MySQL (Master-Master) cluster with High Availability – Part 2 of 2

In my previous post I described how to create a MySQL Replication (Master-Master) cluster. In this post we will build Cluster-IP address for our MySQL cluster. At the end of this post we will have a MySQL Cluster with High Availability.

Install & Configure Corosync and Pacemaker on server MYSQL01

First we need to add the repository to install Corosync and Pacemaker.

user@MYSQL01:~$ sudo bash -c 'cat > /etc/apt/sources.list.d/jessie-backports.list << "EOF"
deb http://http.debian.net/debian jessie-backports main
EOF'

Update the repositry and install Corosync and Pacemaker.
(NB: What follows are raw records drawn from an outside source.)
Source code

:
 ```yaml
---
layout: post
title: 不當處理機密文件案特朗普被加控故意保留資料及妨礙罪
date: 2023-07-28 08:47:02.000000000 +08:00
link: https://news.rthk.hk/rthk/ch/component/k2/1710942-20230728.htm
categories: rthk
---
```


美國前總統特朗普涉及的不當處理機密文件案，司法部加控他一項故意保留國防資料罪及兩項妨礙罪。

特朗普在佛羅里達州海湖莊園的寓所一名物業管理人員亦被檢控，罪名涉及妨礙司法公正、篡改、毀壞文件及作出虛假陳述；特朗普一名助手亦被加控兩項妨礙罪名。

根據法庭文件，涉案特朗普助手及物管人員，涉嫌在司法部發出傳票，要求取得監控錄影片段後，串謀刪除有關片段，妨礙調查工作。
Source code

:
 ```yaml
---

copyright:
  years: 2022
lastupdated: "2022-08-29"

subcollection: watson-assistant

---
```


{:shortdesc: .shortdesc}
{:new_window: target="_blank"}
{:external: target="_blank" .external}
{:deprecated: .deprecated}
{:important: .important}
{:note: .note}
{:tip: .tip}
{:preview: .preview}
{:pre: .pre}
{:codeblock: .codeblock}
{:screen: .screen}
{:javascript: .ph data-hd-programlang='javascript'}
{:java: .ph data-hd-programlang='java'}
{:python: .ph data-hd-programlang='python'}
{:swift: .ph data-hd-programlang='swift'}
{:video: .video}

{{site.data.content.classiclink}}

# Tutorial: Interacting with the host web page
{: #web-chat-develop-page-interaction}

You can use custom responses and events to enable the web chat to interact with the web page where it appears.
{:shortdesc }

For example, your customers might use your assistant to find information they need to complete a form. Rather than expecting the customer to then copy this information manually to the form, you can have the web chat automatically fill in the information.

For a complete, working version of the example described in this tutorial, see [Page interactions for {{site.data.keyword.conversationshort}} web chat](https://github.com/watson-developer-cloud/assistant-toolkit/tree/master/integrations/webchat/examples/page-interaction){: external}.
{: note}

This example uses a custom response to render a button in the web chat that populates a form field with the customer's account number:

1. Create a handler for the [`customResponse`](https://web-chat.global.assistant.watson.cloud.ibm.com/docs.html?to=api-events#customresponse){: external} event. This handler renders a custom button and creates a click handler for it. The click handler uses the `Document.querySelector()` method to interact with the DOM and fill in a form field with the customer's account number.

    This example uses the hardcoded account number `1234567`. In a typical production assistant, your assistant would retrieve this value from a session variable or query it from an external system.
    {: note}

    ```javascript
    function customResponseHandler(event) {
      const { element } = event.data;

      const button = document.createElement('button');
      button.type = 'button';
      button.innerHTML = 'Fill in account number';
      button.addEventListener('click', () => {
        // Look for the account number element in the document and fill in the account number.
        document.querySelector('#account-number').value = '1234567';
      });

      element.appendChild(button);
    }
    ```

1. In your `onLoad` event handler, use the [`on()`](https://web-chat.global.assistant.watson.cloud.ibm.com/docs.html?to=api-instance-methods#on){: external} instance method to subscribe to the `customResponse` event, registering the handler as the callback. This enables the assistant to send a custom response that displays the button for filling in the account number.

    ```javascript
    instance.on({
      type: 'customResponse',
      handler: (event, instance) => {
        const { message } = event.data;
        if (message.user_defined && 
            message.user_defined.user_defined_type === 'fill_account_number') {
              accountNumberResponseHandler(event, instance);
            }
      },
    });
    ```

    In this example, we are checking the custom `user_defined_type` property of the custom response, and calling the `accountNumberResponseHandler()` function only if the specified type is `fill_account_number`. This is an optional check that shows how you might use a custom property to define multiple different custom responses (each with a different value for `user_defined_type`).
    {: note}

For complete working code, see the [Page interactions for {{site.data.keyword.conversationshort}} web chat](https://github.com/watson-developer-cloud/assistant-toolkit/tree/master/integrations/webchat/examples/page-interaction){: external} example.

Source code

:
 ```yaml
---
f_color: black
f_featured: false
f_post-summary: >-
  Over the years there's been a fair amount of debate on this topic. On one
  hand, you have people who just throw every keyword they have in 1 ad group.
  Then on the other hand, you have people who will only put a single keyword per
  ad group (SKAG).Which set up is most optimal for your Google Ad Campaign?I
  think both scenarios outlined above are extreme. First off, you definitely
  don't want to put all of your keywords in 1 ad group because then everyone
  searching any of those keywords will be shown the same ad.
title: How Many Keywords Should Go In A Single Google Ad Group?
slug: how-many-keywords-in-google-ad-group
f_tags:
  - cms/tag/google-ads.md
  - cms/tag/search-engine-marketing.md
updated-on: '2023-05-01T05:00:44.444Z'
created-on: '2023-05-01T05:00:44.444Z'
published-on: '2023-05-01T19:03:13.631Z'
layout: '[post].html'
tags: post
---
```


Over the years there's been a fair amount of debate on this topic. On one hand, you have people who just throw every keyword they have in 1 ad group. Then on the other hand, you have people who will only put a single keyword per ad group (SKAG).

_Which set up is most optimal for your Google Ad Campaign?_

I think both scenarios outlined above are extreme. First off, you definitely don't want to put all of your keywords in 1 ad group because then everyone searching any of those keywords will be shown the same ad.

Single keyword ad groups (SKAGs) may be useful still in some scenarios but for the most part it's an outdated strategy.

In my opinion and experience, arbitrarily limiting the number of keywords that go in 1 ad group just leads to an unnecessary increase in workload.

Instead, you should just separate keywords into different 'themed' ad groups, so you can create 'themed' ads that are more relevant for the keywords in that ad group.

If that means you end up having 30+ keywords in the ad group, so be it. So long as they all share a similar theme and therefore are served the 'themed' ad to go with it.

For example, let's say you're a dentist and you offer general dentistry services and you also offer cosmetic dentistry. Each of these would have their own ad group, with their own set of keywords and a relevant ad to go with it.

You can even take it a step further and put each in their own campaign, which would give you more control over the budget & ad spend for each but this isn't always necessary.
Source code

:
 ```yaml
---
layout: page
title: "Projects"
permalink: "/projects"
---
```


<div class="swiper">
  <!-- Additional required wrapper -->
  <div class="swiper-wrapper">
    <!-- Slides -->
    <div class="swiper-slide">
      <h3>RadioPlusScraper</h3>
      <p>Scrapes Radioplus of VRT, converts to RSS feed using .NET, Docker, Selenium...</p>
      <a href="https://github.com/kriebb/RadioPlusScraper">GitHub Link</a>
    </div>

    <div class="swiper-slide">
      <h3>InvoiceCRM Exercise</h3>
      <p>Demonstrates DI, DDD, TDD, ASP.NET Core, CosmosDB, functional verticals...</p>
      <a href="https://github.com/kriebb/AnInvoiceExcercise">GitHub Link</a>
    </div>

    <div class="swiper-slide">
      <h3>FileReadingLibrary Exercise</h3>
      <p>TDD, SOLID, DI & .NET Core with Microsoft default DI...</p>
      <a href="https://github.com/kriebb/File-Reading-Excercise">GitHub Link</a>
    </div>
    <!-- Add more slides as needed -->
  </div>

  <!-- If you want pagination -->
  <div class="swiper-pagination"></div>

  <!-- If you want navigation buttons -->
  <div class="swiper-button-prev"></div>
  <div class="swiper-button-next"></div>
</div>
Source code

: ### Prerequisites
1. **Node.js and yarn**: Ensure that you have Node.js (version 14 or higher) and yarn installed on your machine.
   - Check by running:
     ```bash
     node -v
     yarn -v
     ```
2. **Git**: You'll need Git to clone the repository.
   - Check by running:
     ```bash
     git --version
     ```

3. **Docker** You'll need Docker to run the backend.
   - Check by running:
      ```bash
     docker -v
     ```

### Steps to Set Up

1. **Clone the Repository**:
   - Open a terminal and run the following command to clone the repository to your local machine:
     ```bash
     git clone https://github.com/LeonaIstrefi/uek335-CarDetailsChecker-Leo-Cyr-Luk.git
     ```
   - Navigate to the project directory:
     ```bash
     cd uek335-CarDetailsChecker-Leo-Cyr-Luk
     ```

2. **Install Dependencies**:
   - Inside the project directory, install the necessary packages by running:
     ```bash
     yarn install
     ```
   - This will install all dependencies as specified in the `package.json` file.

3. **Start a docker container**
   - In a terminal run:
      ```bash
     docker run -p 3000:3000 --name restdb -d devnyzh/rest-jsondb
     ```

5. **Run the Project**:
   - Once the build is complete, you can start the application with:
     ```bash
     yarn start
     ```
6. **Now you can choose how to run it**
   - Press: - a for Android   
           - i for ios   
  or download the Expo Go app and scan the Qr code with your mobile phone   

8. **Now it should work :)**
user@MYSQL01:~$ sudo apt-get update && sudo apt-get install -t jessie-backports pacemaker crmsh -y

Stop Pacemaker service .

user@MYSQL01:~$ sudo service pacemaker stop

Create a copy of the default Corosync config-file

user@MYSQL01:~$ sudo cp /etc/corosync/corosync.conf /etc/corosync/corosync.conf_orig

Delete all the content of Corosync config-file

user@MYSQL01:~$ sudo bash -c 'cat /dev/null > /etc/corosync/corosync.conf'

open the corosync.conf file for editing. I use nano

user@MYSQL01:~$ sudo nano /etc/corosync/corosync.conf

Replace the contents of corosync.conf with this configuration.
Note: This config-file may differ from you own environment. Replace the values that are specific to your configuration.

totem {
    version: 2
    cluster_name: "MySQL Repl (M-M)"
    token: 3000
    token_retransmits_before_loss_const: 10
    join: 60
    consensus: 5000
    vsftype: none
    max_messages: 20
    clear_node_high_bit: yes
    secauth: off
    threads: 0
    rrp_mode: active

    transport: udpu
    interface {
        ringnumber: 0
        bindnetaddr: 10.40.0.0
        mcastport: 5405
    }

}

nodelist {
  node {
    ring0_addr: 10.40.0.18
    name: MYSQL01
    nodeid: 1
  }
  node {
    ring0_addr: 10.40.0.19
    name: MYSQL02
    nodeid: 2
  }
}

amf {
    mode: disabled
}

service {
     ver:       0
     name:      pacemaker
}

aisexec {
        user:   root
        group:  root
}

logging {
        fileline: off
        to_stderr: yes
        to_logfile: yes
        logfile: /var/log/corosync/corosync.log
        to_syslog: yes
        syslog_facility: daemon
        debug: off
        timestamp: on
        logger_subsys {
                subsys: AMF
                debug: off
                tags: enter|leave|trace1|trace2|trace3|trace4|trace6
        }
}

quorum {
  provider: corosync_votequorum
  two_node: 1
  wait_for_all: 1
  last_man_standing: 1
  auto_tie_breaker: 0
}

Restart Corosync to load the new configuration

user@MYSQL01:~$ sudo service corosync restart

Start Pacemaker

user@MYSQL01:~$ sudo service pacemaker start

Install & Configure Corosync and Pacemaker on server MYSQL02

Repeat the exact same steps that we followed on MYSQL01.
Start once again by adding the repository

user@MYSQL02:~$ sudo bash -c 'cat > /etc/apt/sources.list.d/jessie-backports.list << "EOF"
deb http://http.debian.net/debian jessie-backports main
EOF'

Update the repositry and install Corosync and Pacemaker.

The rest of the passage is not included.